Chapter 5 Regression

There are three data sets on github: ‘edu_data.csv’, ‘GRE_data.csv’, and ‘salary_data.csv’. We will give all examples using the ‘edu_data.csv’ file, and you can choose to use either the ‘GRE_data.csv’ or ‘salary_data.csv’ to perform your own analyses.

There are descriptions of all three data sets on github. Choose one that seems interesting to work with.

This chapter will cover estimation of the linear regression coefficients, \(R^2\), significance testing of the regression coefficients, significance testing of \(R^2\), and confidence intervals for the linear regression coefficients. We show examples using the ‘edu_data.csv’ data set, and then you will have the opportunity to cover the same material with your own data set. As always, the first step is to read your data into R.

5.1 Read in the Data

We will use the get_url() and read.csv() functions to read the education data from github into R.

library(RCurl)

## Loading required package: bitops

data_url = getURL('https://raw.githubusercontent.com/TakingStatsByTheHelm/Book/1.-Data-Sets/edu_data.csv')
edu_data = read.csv(text = data_url)

5.2 Simple Linear Regression

Let’s run a simple linear regression! The lm() function will allow us to run intercept-only, simple, and multiple linear regression (remember that multiple linear regression is when we have more that one predictor, and that we’ll talk more about it next week).

Let’s start with an intercept-only model. We’ll use variable ‘api00’ as the outcome variable, which is jsut academic performance for each school during the year 2000.

\[ api00_i = b_0 + \epsilon_i \]

### Create the object model.01 to store the output. Don't forget to use 'na.action = na.exclude' to remove missing data!

model.01 = lm(api00 ~ 1, data = edu_data, na.action = na.exclude)

### Then, we use the summary() function to get the output from the regression model in a clear way

summary(model.01)

## 
## Call:
## lm(formula = api00 ~ 1, data = edu_data, na.action = na.exclude)
## 
## Residuals:
##     Min      1Q  Median      3Q     Max 
## -226.66  -91.16   -7.66   97.34  321.34 
## 
## Coefficients:
##             Estimate Std. Error t value Pr(>|t|)    
## (Intercept)  595.660      6.308   94.42   <2e-16 ***
## ---
## Signif. codes:  0 '***' 0.001 '**' 0.01 '*' 0.05 '.' 0.1 ' ' 1
## 
## Residual standard error: 112 on 314 degrees of freedom

Note that the intecept is estimated as 595.660, has a standard error (i.e., \(s_{b_0}\)) of 6.308, a t-value of 94.42 \(\left(\frac{595.660}{6.308}\right)\), and corresponding p-value of 0 (i.e., 2 to the negative \(16^{th}\) equals 0 in R).

Next, we’ll use the variable ‘meals’ to predict ‘api00’. You’ll just use the lm() and summary() functions again! Don’t forget the ‘na.action = na.exclude’ to remove missing data.

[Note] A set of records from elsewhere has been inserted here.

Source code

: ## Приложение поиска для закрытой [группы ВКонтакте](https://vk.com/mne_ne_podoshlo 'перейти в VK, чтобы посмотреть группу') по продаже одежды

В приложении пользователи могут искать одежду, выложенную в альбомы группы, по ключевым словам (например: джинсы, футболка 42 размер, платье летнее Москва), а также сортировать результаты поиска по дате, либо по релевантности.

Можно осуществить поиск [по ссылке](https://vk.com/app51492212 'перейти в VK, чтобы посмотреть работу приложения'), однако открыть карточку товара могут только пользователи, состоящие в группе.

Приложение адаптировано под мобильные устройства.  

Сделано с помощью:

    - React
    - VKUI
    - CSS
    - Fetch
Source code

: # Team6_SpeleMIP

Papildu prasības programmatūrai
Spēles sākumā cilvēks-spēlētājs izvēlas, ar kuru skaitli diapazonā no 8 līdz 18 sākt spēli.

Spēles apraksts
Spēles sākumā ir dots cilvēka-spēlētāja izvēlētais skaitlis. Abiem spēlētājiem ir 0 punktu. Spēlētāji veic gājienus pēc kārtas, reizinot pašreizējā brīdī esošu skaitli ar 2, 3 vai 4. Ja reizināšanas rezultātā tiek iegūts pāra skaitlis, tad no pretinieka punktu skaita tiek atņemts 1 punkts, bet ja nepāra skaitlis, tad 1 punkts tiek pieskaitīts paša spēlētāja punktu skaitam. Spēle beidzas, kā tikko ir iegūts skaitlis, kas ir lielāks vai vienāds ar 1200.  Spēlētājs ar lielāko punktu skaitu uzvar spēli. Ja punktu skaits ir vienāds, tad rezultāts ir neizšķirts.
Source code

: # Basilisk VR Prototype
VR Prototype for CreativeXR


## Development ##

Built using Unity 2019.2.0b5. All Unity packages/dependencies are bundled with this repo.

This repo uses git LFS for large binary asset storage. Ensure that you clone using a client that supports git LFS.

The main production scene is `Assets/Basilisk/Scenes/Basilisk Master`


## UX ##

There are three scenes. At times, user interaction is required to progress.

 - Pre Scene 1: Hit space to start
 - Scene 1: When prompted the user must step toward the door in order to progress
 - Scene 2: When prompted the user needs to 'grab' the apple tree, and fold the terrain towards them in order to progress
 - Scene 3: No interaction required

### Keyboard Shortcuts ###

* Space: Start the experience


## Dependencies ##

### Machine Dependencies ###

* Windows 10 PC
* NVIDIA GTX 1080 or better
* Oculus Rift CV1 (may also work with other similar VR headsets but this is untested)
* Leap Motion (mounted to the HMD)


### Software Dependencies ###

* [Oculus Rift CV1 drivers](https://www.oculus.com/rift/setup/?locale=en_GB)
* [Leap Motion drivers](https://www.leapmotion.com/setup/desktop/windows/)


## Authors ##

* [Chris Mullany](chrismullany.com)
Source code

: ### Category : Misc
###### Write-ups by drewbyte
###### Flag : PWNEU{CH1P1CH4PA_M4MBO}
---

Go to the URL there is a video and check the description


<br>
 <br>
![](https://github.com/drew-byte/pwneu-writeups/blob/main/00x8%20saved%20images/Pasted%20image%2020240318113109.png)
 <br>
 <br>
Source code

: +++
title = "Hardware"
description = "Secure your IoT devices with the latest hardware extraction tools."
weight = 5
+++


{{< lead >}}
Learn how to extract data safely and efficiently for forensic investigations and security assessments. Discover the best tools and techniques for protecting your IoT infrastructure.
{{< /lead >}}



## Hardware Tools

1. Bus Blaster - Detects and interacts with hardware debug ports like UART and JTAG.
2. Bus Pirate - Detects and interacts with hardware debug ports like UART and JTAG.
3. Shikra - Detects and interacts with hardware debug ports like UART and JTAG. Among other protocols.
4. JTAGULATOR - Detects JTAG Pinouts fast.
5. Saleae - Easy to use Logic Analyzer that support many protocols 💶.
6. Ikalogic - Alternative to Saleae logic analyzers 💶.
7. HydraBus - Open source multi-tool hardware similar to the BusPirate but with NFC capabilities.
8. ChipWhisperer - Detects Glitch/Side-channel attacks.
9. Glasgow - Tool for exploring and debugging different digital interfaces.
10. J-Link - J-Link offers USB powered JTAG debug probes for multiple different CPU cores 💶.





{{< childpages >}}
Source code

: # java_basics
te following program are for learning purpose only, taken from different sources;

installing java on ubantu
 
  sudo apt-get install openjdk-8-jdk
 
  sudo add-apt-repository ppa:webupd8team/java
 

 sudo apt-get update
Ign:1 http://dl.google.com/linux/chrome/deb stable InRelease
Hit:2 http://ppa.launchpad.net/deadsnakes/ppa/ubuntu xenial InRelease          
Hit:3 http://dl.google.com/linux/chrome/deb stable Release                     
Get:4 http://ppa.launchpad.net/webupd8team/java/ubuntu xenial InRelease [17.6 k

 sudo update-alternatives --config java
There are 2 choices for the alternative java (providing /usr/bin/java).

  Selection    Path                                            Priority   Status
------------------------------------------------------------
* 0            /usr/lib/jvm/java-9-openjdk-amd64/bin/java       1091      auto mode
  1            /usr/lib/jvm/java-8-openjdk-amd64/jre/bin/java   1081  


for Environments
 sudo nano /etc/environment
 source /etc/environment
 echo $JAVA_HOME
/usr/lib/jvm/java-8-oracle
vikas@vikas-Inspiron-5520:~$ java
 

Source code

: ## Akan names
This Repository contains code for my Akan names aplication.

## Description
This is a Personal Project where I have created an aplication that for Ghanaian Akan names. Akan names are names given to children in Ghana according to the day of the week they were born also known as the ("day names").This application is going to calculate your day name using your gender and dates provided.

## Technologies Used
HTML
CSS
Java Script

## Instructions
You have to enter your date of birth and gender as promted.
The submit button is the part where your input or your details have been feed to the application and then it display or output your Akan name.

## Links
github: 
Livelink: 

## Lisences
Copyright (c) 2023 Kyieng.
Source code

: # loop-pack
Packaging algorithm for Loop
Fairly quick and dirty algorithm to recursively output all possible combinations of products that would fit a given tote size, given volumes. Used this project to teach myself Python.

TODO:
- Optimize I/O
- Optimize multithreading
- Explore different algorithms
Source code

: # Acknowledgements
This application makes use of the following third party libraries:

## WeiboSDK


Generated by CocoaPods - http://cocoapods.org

\[ api00_i = b_0 + b_1 \cdot meals_i + \epsilon_i \]

### Create the object model.02 to store the output to

model.02 = lm(api00 ~ 1 + meals, data = edu_data, na.action = na.exclude)

### Then, we use the summary() function to get the output from the regression model in a clear way

summary(model.02)

## 
## Call:
## lm(formula = api00 ~ 1 + meals, data = edu_data, na.action = na.exclude)
## 
## Residuals:
##      Min       1Q   Median       3Q      Max 
## -198.351  -46.467   -6.925   47.176  192.169 
## 
## Coefficients:
##             Estimate Std. Error t value Pr(>|t|)    
## (Intercept) 866.4821    11.3087   76.62   <2e-16 ***
## meals        -3.7617     0.1488  -25.28   <2e-16 ***
## ---
## Signif. codes:  0 '***' 0.001 '**' 0.01 '*' 0.05 '.' 0.1 ' ' 1
## 
## Residual standard error: 64.3 on 313 degrees of freedom
## Multiple R-squared:  0.6713, Adjusted R-squared:  0.6702 
## F-statistic: 639.1 on 1 and 313 DF,  p-value: < 2.2e-16

Notice that we get back estimates for both \(b_0\) and \(b_1\). In this case our \(b_0\) is 866.48, and our \(b_1\) is -3.76. Both are significantly different from 0.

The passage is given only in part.